The Metabolic Check-up is not just a collection of markers. It is a structured conversation between your biology and a certified nutritionist in Zurich who understands how each data point connects to your lifestyle, your symptoms, and your long-term health goals. Elodie Brocas at The Good Life Specialist reviews your complete results and provides a personalized nutrition and health plan that translates the data into concrete, specific dietary recommendations. Whether the priority is reducing insulin resistance, lowering ApoB and triglycerides, addressing low-grade inflammation, supporting hormonal balance during perimenopause, or optimizing vitamin D and metabolic function, your nutrition plan is built around what your results specifically reveal. This is what transforms a longevity blood test in Zurich into a genuine, measurable tool for healthier aging.


FAQS

  • LDL measures the concentration of cholesterol within LDL particles but tells you nothing about how many particles are present. ApoB counts the actual number of atherogenic particles directly, since each particle carries exactly one ApoB molecule. Research in preventive cardiology consistently shows that particle number is a stronger predictor of atherosclerosis and cardiovascular events than cholesterol concentration. This is especially important in people with metabolic syndrome, insulin resistance, or elevated triglycerides, where LDL commonly underestimates true cardiovascular risk by a significant margin.
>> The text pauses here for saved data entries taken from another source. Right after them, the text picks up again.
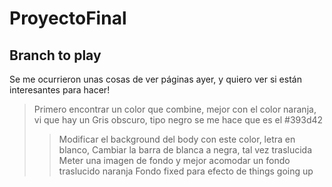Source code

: # ProyectoFinal
## Branch to play

Se me ocurrieron unas cosas de ver páginas ayer, y quiero ver si están interesantes para hacer!

> Primero encontrar un color que combine, mejor con el color naranja, vi que hay un Gris obscuro, tipo negro se me hace que es el #393d42
> > Modificar el background del body con este color, letra en blanco,
> > Cambiar la barra de blanca a negra, tal vez traslucida
> > Meter una imagen de fondo y mejor acomodar un fondo traslucido naranja
> > Fondo fixed para efecto de things going up 
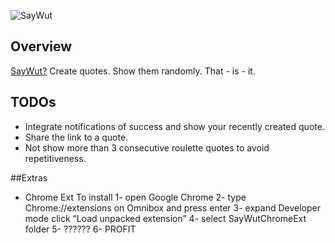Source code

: ![SayWut](./logo.png)
## Overview
  [SayWut?](http://www.youtube.com/watch?v=yqyixwqiCag)
  Create quotes. Show them randomly. That - is - it.
## TODOs
- Integrate notifications of success and show your recently created quote.
- Share the link to a quote.
- Not show more than 3 consecutive roulette quotes to avoid repetitiveness.

##Extras
- Chrome Ext
    To install
    1- open Google Chrome
    2- type Chrome://extensions on Omnibox and press enter
    3- expand Developer mode click “Load unpacked extension”
    4- select SayWutChromeExt folder
    5- ??????
    6- PROFIT
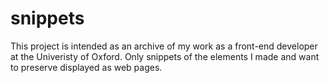 # snippets
This project is intended as an archive of my work as a front-end developer at the Univeristy of Oxford. Only snippets of the elements I made and want to preserve displayed as web pages.

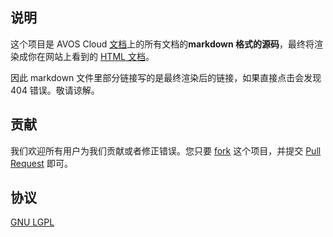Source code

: ## 说明

这个项目是 AVOS Cloud [文档](https://avoscloud.com/docs/)上的所有文档的**markdown 格式的源码**，最终将渲染成你在网站上看到的 [HTML 文档](https://avoscloud.com/docs/)。

因此 markdown 文件里部分链接写的是最终渲染后的链接，如果直接点击会发现 404 错误。敬请谅解。

## 贡献

我们欢迎所有用户为我们贡献或者修正错误。您只要 [fork](https://github.com/avoscloud/avoscloud-doc/fork) 这个项目，并提交 [Pull Request](https://github.com/avoscloud/avoscloud-doc/pulls) 即可。

## 协议

[GNU LGPL](https://www.gnu.org/licenses/lgpl.html)

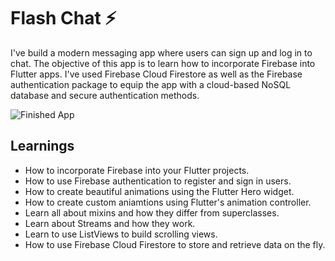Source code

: # Flash Chat ⚡️

I've build a modern messaging app where users can sign up and log in to chat.
The objective of this app is to learn how to incorporate Firebase into Flutter apps. I've used Firebase Cloud Firestore as well as the Firebase authentication package to equip the app with a cloud-based NoSQL database and secure authentication methods. 


![Finished App](https://github.com/londonappbrewery/Images/blob/master/flash_chat_flutter_demo.gif)

## Learnings

- How to incorporate Firebase into your Flutter projects.
- How to use Firebase authentication to register and sign in users.
- How to create beautiful animations using the Flutter Hero widget.
- How to create custom aniamtions using Flutter's animation controller. 
- Learn all about mixins and how they differ from superclasses.
- Learn about Streams and how they work.
- Learn to use ListViews to build scrolling views.
- How to use Firebase Cloud Firestore to store and retrieve data on the fly.
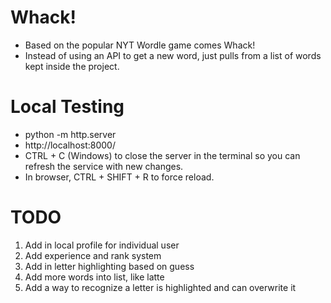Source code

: # Whack!

- Based on the popular NYT Wordle game comes Whack!
- Instead of using an API to get a new word, just pulls from a list of words kept inside the project.

# Local Testing
- python -m http.server
- http://localhost:8000/
- CTRL + C (Windows) to close the server in the terminal so you can refresh the service with new changes.
- In browser, CTRL + SHIFT + R to force reload.

# TODO
1. Add in local profile for individual user
2. Add experience and rank system
3. Add in letter highlighting based on guess
4. Add more words into list, like latte
5. Add a way to recognize a letter is highlighted and can overwrite it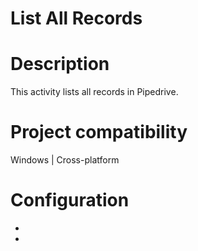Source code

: ﻿# List All Records

# Description

This activity lists all records in Pipedrive.

# Project compatibility

Windows | Cross-platform

# Configuration

* 
*
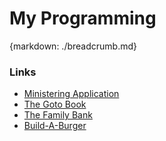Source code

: # My Programming
{markdown: ./breadcrumb.md}

### Links

* [Ministering Application](ministering/Ministering-Application.md)
* [The Goto Book](tgtb/the-goto-book.md)
* [The Family Bank](family-bank/family-bank.md)
* [Build-A-Burger](build-a-burger/build-a-burger.md)
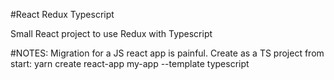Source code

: #React Redux Typescript

Small React project to use Redux with Typescript

#NOTES:
Migration for a JS react app is painful.
Create as a TS project from start:
yarn create react-app my-app --template typescript
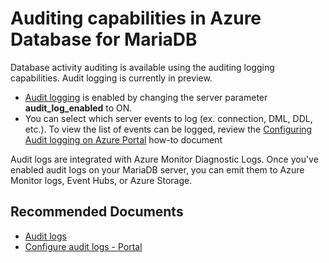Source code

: <properties
    pageTitle="Security in Azure Database for MariaDB"
    description="Security in Azure Database for MariaDB"
    service="microsoft.dbformariadb"
    resource="servers"
    authors="ajlam"
    ms.author="andrela"
    displayOrder="360"
    selfHelpType="generic"
    supportTopicIds="32640112"
    resourceTags="servers, databases"
    productPesIds="16617"
    cloudEnvironments="public, Fairfax, usnat, ussec"
    articleId="5ca7ea17-094e-404e-96ba-46c8ad45aa9c"
	ownershipId="AzureData_AzureDatabaseforMariaDB"
/>

# Auditing capabilities in Azure Database for MariaDB

Database activity auditing is available using the auditing logging capabilities. Audit logging is currently in preview.

* [Audit logging](https://docs.microsoft.com/azure/mariadb/concepts-audit-logs) is enabled by changing the server parameter **audit_log_enabled** to ON. 
* You can select which server events to log (ex. connection, DML, DDL, etc.). To view the list of events can be logged, review the [Configuring Audit logging on Azure Portal](https://docs.microsoft.com/azure/mariadb/howto-configure-audit-logs-portal) how-to document

Audit logs are integrated with Azure Monitor Diagnostic Logs. Once you've enabled audit logs on your MariaDB server, you can emit them to Azure Monitor logs, Event Hubs, or Azure Storage.

## **Recommended Documents**

* [Audit logs](https://docs.microsoft.com/azure/mariadb/concepts-audit-logs)<br>
* [Configure audit logs - Portal](https://docs.microsoft.com/azure/mariadb/howto-configure-audit-logs-portal)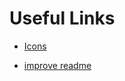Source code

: # Useful Links

- [Icons](https://reactjsexample.com/skill-icons-beautiful-skills-icons-for-your-github-readme/)

- [improve readme](https://www.sitepoint.com/github-profile-readme/)
<!--  -->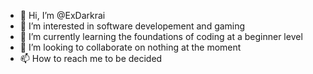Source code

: - 👋 Hi, I’m @ExDarkrai
- 👀 I’m interested in software developement and gaming 
- 🌱 I’m currently learning the foundations of coding at a beginner level 
- 💞️ I’m looking to collaborate on nothing at the moment 
- 📫 How to reach me to be decided

<!---
ExDarkrai/ExDarkrai is a ✨ special ✨ repository because its `README.md` (this file) appears on your GitHub profile.
You can click the Preview link to take a look at your changes.
--->
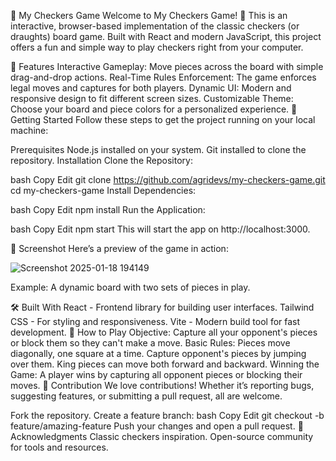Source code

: 🏁 My Checkers Game
Welcome to My Checkers Game! 🎲 This is an interactive, browser-based implementation of the classic checkers (or draughts) board game. Built with React and modern JavaScript, this project offers a fun and simple way to play checkers right from your computer.

🎯 Features
Interactive Gameplay: Move pieces across the board with simple drag-and-drop actions.
Real-Time Rules Enforcement: The game enforces legal moves and captures for both players.
Dynamic UI: Modern and responsive design to fit different screen sizes.
Customizable Theme: Choose your board and piece colors for a personalized experience.
🚀 Getting Started
Follow these steps to get the project running on your local machine:

Prerequisites
Node.js installed on your system.
Git installed to clone the repository.
Installation
Clone the Repository:

bash
Copy
Edit
git clone https://github.com/agridevs/my-checkers-game.git
cd my-checkers-game
Install Dependencies:

bash
Copy
Edit
npm install
Run the Application:

bash
Copy
Edit
npm start
This will start the app on http://localhost:3000.

📸 Screenshot
Here’s a preview of the game in action:

![Screenshot 2025-01-18 194149](https://github.com/user-attachments/assets/b467e89a-be10-4f19-8f3c-d718251d9242)

Example: A dynamic board with two sets of pieces in play.

🛠️ Built With
React - Frontend library for building user interfaces.
Tailwind CSS - For styling and responsiveness.
Vite - Modern build tool for fast development.
📜 How to Play
Objective: Capture all your opponent's pieces or block them so they can't make a move.
Basic Rules:
Pieces move diagonally, one square at a time.
Capture opponent's pieces by jumping over them.
King pieces can move both forward and backward.
Winning the Game:
A player wins by capturing all opponent pieces or blocking their moves.
🤝 Contribution
We love contributions! Whether it’s reporting bugs, suggesting features, or submitting a pull request, all are welcome.

Fork the repository.
Create a feature branch:
bash
Copy
Edit
git checkout -b feature/amazing-feature
Push your changes and open a pull request.
🌟 Acknowledgments
Classic checkers inspiration.
Open-source community for tools and resources.
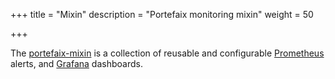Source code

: +++
title = "Mixin"
description = "Portefaix monitoring mixin"
weight = 50

+++

The [portefaix-mixin](https://github.com/portefaix/portefaix-mixin) is a collection of reusable and configurable
[Prometheus](https://prometheus.io/) alerts, and [Grafana](https://grafana.com/) dashboards.
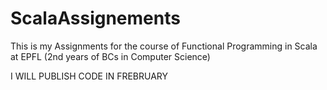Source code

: # ScalaAssignements
This is my Assignments for the course of Functional Programming in Scala at EPFL (2nd years of BCs in Computer Science)

I WILL PUBLISH CODE IN FREBRUARY
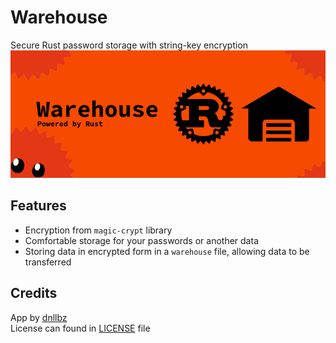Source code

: # Warehouse
Secure Rust password storage with string-key encryption
![](banner.png)

## Features
- Encryption from `magic-crypt` library 
- Comfortable storage for your passwords or another data
- Storing data in encrypted form in a `warehouse` file, allowing data to be transferred

## Credits
App by [dnllbz](https://github.com/dnllbz) \
License can found in [LICENSE](LICENSE) file

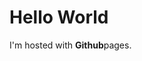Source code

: <!DOCTYPE html>
<html>
<body>
<h1>Hello World</h1>
<p>I'm hosted with <strong>Github</Github></strong>pages.</p>
</body>
</html>
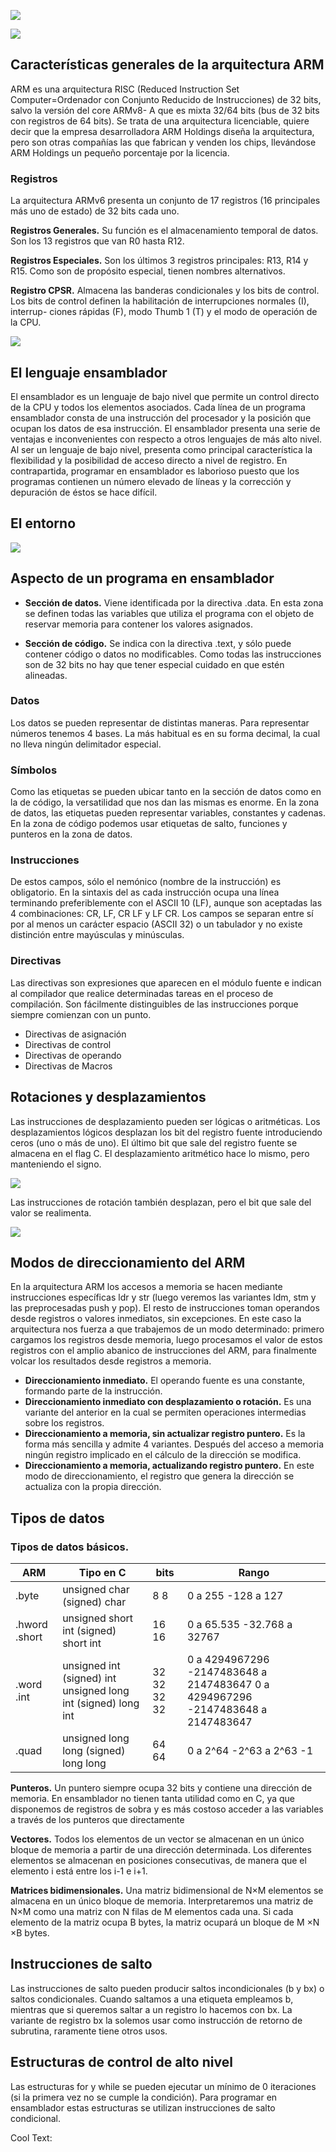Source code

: ![](https://images.cooltext.com/5473615.png)

![](https://images.cooltext.com/5473616.png)
## Características generales de la arquitectura ARM
ARM es una arquitectura RISC (Reduced Instruction Set Computer=Ordenador
con Conjunto Reducido de Instrucciones) de 32 bits, salvo la versión del core ARMv8-
A que es mixta 32/64 bits (bus de 32 bits con registros de 64 bits). Se trata de una
arquitectura licenciable, quiere decir que la empresa desarrolladora ARM Holdings
diseña la arquitectura, pero son otras compañías las que fabrican y venden los chips,
llevándose ARM Holdings un pequeño porcentaje por la licencia.
### Registros
La arquitectura ARMv6 presenta un conjunto de 17 registros (16 principales más
uno de estado) de 32 bits cada uno.

__Registros Generales.__ Su función es el almacenamiento temporal de datos. Son los
13 registros que van R0 hasta R12.

__Registros Especiales.__ Son los últimos 3 registros principales: R13, R14 y R15.
Como son de propósito especial, tienen nombres alternativos.

__Registro CPSR.__ Almacena las banderas condicionales y los bits de control. Los
bits de control definen la habilitación de interrupciones normales (I), interrup-
ciones rápidas (F), modo Thumb 1
(T) y el modo de operación de la CPU.


![](images/Captura%20de%20pantalla%202020-10-19%20160622.jpg)

## El lenguaje ensamblador
El ensamblador es un lenguaje de bajo nivel que permite un control directo de
la CPU y todos los elementos asociados. Cada línea de un programa ensamblador
consta de una instrucción del procesador y la posición que ocupan los datos de esa
instrucción.
El ensamblador presenta una serie de ventajas e inconvenientes con respecto a
otros lenguajes de más alto nivel. Al ser un lenguaje de bajo nivel, presenta como
principal característica la flexibilidad y la posibilidad de acceso directo a nivel de
registro. En contrapartida, programar en ensamblador es laborioso puesto que los programas contienen un número elevado de líneas y la corrección y depuración de éstos se hace difícil.

## El entorno

![](images/Captura%20de%20pantalla%202020-10-19%20160611.jpg)

## Aspecto de un programa en ensamblador

* __Sección de datos.__ Viene identificada por la directiva .data. En esta zona se definen todas las variables que utiliza el programa con el objeto de reservar memoria para contener los valores asignados.

* __Sección de código.__ Se indica con la directiva .text, y sólo puede contener código o datos no modificables. Como todas las instrucciones son de 32 bits no hay que tener especial cuidado en que estén alineadas. 

### Datos
Los datos se pueden representar de distintas maneras. Para representar números tenemos 4 bases. La más habitual es en su forma decimal, la cual no lleva ningún delimitador especial.

### Símbolos
Como las etiquetas se pueden ubicar tanto en la sección de datos como en la de
código, la versatilidad que nos dan las mismas es enorme. En la zona de datos, las etiquetas pueden representar variables, constantes y cadenas. En la zona de código
podemos usar etiquetas de salto, funciones y punteros en la zona de datos.

### Instrucciones
De estos campos, sólo el nemónico (nombre de la instrucción) es obligatorio. En
la sintaxis del as cada instrucción ocupa una línea terminando preferiblemente con
el ASCII 10 (LF), aunque son aceptadas las 4 combinaciones: CR, LF, CR LF y LF
CR. Los campos se separan entre sí por al menos un carácter espacio (ASCII 32) o
un tabulador y no existe distinción entre mayúsculas y minúsculas.

### Directivas
Las directivas son expresiones que aparecen en el módulo fuente e indican al
compilador que realice determinadas tareas en el proceso de compilación. Son fácilmente distinguibles de las instrucciones porque siempre comienzan con un punto.

* Directivas de asignación
* Directivas de control
* Directivas de operando
* Directivas de Macros

## Rotaciones y desplazamientos
Las instrucciones de desplazamiento pueden ser lógicas o aritméticas.
Los desplazamientos lógicos desplazan los bit del registro fuente introduciendo
ceros (uno o más de uno). El último bit que sale del registro fuente se almacena en el
flag C. El desplazamiento aritmético hace lo mismo, pero manteniendo
el signo.

![](images/Captura%20de%20pantalla%202020-10-19%20161634.jpg)

Las instrucciones de rotación también desplazan, pero el bit que sale del valor
se realimenta.


![](https://images.cooltext.com/5473617.png)

## Modos de direccionamiento del ARM
En la arquitectura ARM los accesos a memoria se hacen mediante instrucciones específicas ldr y str (luego veremos las variantes ldm, stm y las preprocesadas push y pop).
El resto de instrucciones toman operandos desde registros o valores inmediatos, sin excepciones. En este caso la arquitectura nos fuerza a que trabajemos de
un modo determinado: primero cargamos los registros desde memoria, luego procesamos el valor de estos registros con el amplio abanico de instrucciones del ARM,
para finalmente volcar los resultados desde registros a memoria.

* __Direccionamiento inmediato.__ El operando fuente es una constante, formando parte de la instrucción.
* __Direccionamiento inmediato con desplazamiento o rotación.__ Es una variante del anterior en la cual se permiten operaciones intermedias sobre los registros.
* __Direccionamiento a memoria, sin actualizar registro puntero.__ Es la forma más sencilla y admite 4 variantes. Después del acceso a memoria ningún registro implicado en el cálculo de la dirección se modifica.
* __Direccionamiento a memoria, actualizando registro puntero.__ En este modo de direccionamiento, el registro que genera la dirección se actualiza con la propia dirección. 

## Tipos de datos

### Tipos de datos básicos.

| ARM           | Tipo en C                                                     | bits        | Rango                                                                           |
|---------------|---------------------------------------------------------------|-------------|---------------------------------------------------------------------------------|
| .byte         | unsigned char (signed) char                                   | 8 8         | 0 a 255 -128 a 127                                                              |
| .hword .short | unsigned short int (signed) short int                         | 16 16       | 0 a 65.535 -32.768 a 32767                                                      |
| .word .int    | unsigned int (signed) int unsigned long int (signed) long int | 32 32 32 32 | 0 a 4294967296 -2147483648 a 2147483647 0 a 4294967296 -2147483648 a 2147483647 |
| .quad         | unsigned long long (signed) long long                         | 64 64       | 0 a 2^64 -2^63 a 2^63 -1                                                        |

__Punteros.__ Un puntero siempre ocupa 32 bits y contiene una dirección de memoria.
En ensamblador no tienen tanta utilidad como en C, ya que disponemos de registros
de sobra y es más costoso acceder a las variables a través de los punteros que directamente

__Vectores.__ Todos los elementos de un vector se almacenan en un único bloque de
memoria a partir de una dirección determinada. Los diferentes elementos se almacenan en posiciones consecutivas, de manera que el elemento i está entre los i-1 e i+1.

__Matrices bidimensionales.__ Una matriz bidimensional de N×M elementos se almacena en un único bloque de memoria. Interpretaremos una matriz de N×M como
una matriz con N filas de M elementos cada una. Si cada elemento de la matriz
ocupa B bytes, la matriz ocupará un bloque de M ×N ×B bytes.

## Instrucciones de salto
Las instrucciones de salto pueden producir saltos incondicionales (b y bx) o
saltos condicionales. Cuando saltamos a una etiqueta empleamos b, mientras que
si queremos saltar a un registro lo hacemos con bx. La variante de registro bx la solemos usar como instrucción de retorno de subrutina, raramente tiene otros usos.

## Estructuras de control de alto nivel
Las estructuras for y while se pueden ejecutar un mínimo de 0 iteraciones (si
la primera vez no se cumple la condición). Para programar en ensamblador estas estructuras se utilizan instrucciones de salto condicional.


<a href="http://cooltext.com" target="_top"><img src="https://cooltext.com/images/ct_pixel.gif" width="80" height="15" alt="Cool Text: Logo and Graphics Generator" border="0" /></a>
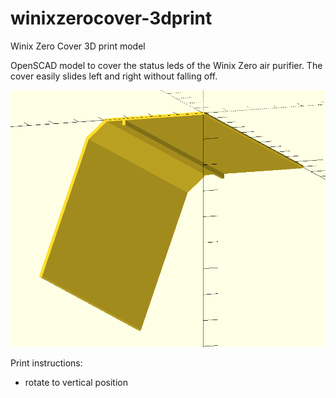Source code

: # winixzerocover-3dprint
Winix Zero Cover 3D print model

OpenSCAD model to cover the status leds of the Winix Zero air purifier. The cover easily slides left and right without falling off.

![Winx Zero cover 3D render](winixzerocover.png)

Print instructions:
* rotate to vertical position
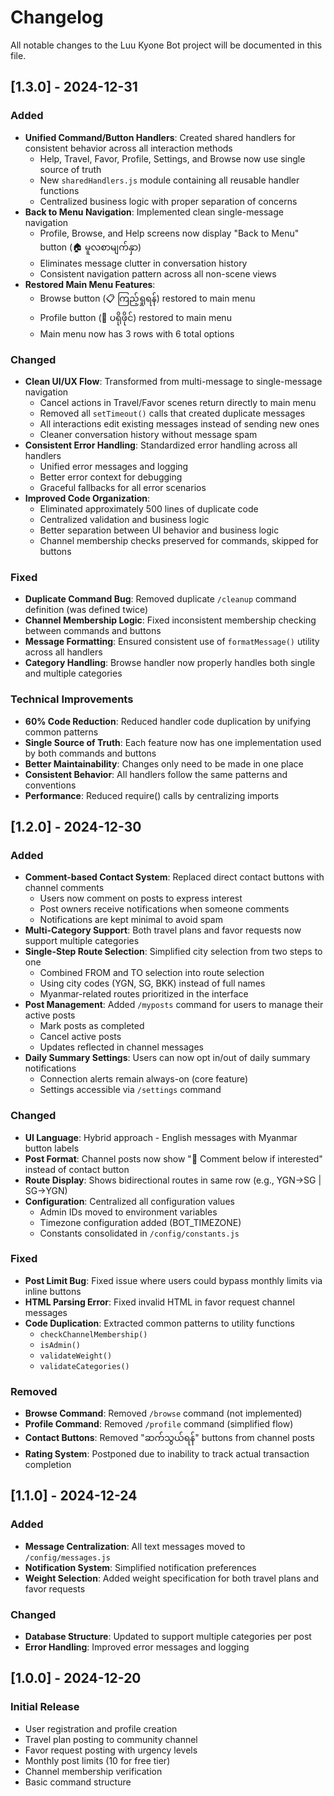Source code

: # Changelog

All notable changes to the Luu Kyone Bot project will be documented in this file.

## [1.3.0] - 2024-12-31

### Added
- **Unified Command/Button Handlers**: Created shared handlers for consistent behavior across all interaction methods
  - Help, Travel, Favor, Profile, Settings, and Browse now use single source of truth
  - New `sharedHandlers.js` module containing all reusable handler functions
  - Centralized business logic with proper separation of concerns
- **Back to Menu Navigation**: Implemented clean single-message navigation
  - Profile, Browse, and Help screens now display "Back to Menu" button (🏠 မူလစာမျက်နှာ)
  - Eliminates message clutter in conversation history
  - Consistent navigation pattern across all non-scene views
- **Restored Main Menu Features**: 
  - Browse button (📋 ကြည့်ရှုရန်) restored to main menu
  - Profile button (👤 ပရိုဖိုင်) restored to main menu
  - Main menu now has 3 rows with 6 total options

### Changed
- **Clean UI/UX Flow**: Transformed from multi-message to single-message navigation
  - Cancel actions in Travel/Favor scenes return directly to main menu
  - Removed all `setTimeout()` calls that created duplicate messages
  - All interactions edit existing messages instead of sending new ones
  - Cleaner conversation history without message spam
- **Consistent Error Handling**: Standardized error handling across all handlers
  - Unified error messages and logging
  - Better error context for debugging
  - Graceful fallbacks for all error scenarios
- **Improved Code Organization**: 
  - Eliminated approximately 500 lines of duplicate code
  - Centralized validation and business logic
  - Better separation between UI behavior and business logic
  - Channel membership checks preserved for commands, skipped for buttons

### Fixed
- **Duplicate Command Bug**: Removed duplicate `/cleanup` command definition (was defined twice)
- **Channel Membership Logic**: Fixed inconsistent membership checking between commands and buttons
- **Message Formatting**: Ensured consistent use of `formatMessage()` utility across all handlers
- **Category Handling**: Browse handler now properly handles both single and multiple categories

### Technical Improvements
- **60% Code Reduction**: Reduced handler code duplication by unifying common patterns
- **Single Source of Truth**: Each feature now has one implementation used by both commands and buttons
- **Better Maintainability**: Changes only need to be made in one place
- **Consistent Behavior**: All handlers follow the same patterns and conventions
- **Performance**: Reduced require() calls by centralizing imports

## [1.2.0] - 2024-12-30

### Added
- **Comment-based Contact System**: Replaced direct contact buttons with channel comments
  - Users now comment on posts to express interest
  - Post owners receive notifications when someone comments
  - Notifications are kept minimal to avoid spam
- **Multi-Category Support**: Both travel plans and favor requests now support multiple categories
- **Single-Step Route Selection**: Simplified city selection from two steps to one
  - Combined FROM and TO selection into route selection
  - Using city codes (YGN, SG, BKK) instead of full names
  - Myanmar-related routes prioritized in the interface
- **Post Management**: Added `/myposts` command for users to manage their active posts
  - Mark posts as completed
  - Cancel active posts
  - Updates reflected in channel messages
- **Daily Summary Settings**: Users can now opt in/out of daily summary notifications
  - Connection alerts remain always-on (core feature)
  - Settings accessible via `/settings` command

### Changed
- **UI Language**: Hybrid approach - English messages with Myanmar button labels
- **Post Format**: Channel posts now show "💬 Comment below if interested" instead of contact button
- **Route Display**: Shows bidirectional routes in same row (e.g., YGN→SG | SG→YGN)
- **Configuration**: Centralized all configuration values
  - Admin IDs moved to environment variables
  - Timezone configuration added (BOT_TIMEZONE)
  - Constants consolidated in `/config/constants.js`

### Fixed
- **Post Limit Bug**: Fixed issue where users could bypass monthly limits via inline buttons
- **HTML Parsing Error**: Fixed invalid HTML in favor request channel messages
- **Code Duplication**: Extracted common patterns to utility functions
  - `checkChannelMembership()`
  - `isAdmin()`
  - `validateWeight()`
  - `validateCategories()`

### Removed
- **Browse Command**: Removed `/browse` command (not implemented)
- **Profile Command**: Removed `/profile` command (simplified flow)
- **Contact Buttons**: Removed "ဆက်သွယ်ရန်" buttons from channel posts
- **Rating System**: Postponed due to inability to track actual transaction completion

## [1.1.0] - 2024-12-24

### Added
- **Message Centralization**: All text messages moved to `/config/messages.js`
- **Notification System**: Simplified notification preferences
- **Weight Selection**: Added weight specification for both travel plans and favor requests

### Changed
- **Database Structure**: Updated to support multiple categories per post
- **Error Handling**: Improved error messages and logging

## [1.0.0] - 2024-12-20

### Initial Release
- User registration and profile creation
- Travel plan posting to community channel
- Favor request posting with urgency levels
- Monthly post limits (10 for free tier)
- Channel membership verification
- Basic command structure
Our nutritionist uses your ApoB result alongside triglycerides and the HOMA index to provide targeted dietary recommendations for reducing your actual particle burden.

  • The HOMA index is calculated from fasting glucose and fasting insulin measured together. It quantifies how efficiently your cells respond to insulin and whether your pancreas is compensating for declining cellular sensitivity by producing more and more. Insulin resistance develops gradually and silently, typically over 10 to 15 years before blood sugar levels become high enough to trigger a diabetes diagnosis on a standard test. During that entire period, it is actively driving abdominal fat accumulation, chronic fatigue, elevated triglycerides, cognitive decline, and systemic inflammation. A metabolic blood test in Zurich that includes the HOMA index catches this process at a stage where dietary and lifestyle intervention can reverse it completely.

  • FSH rises as ovarian function declines, providing the earliest reliable biological marker of the perimenopausal transition. This matters in a metabolic context because the decline in oestrogen that accompanies rising FSH triggers specific metabolic changes that directly affect cardiovascular risk, bone density, insulin sensitivity, and cognitive function. For women under 50, knowing whether the perimenopausal transition has begun changes the interpretation of every other marker in the panel and allows the nutritionist to design a nutrition and health plan that addresses the hormonal and metabolic realities of that specific phase of life.

  • This panel is designed for anyone who wants to take a proactive approach to their long-term health before symptoms appear. It is particularly relevant for people over 35 with a family history of cardiovascular disease or diabetes, anyone experiencing unexplained weight gain around the abdomen, brain fog, declining physical or cognitive performance, or persistent fatigue despite normal basic blood tests, and women approaching perimenopause. If your last nutrition blood test in Zurich or Geneva told you everything was normal but something still feels off, the Metabolic Check-up is where to start.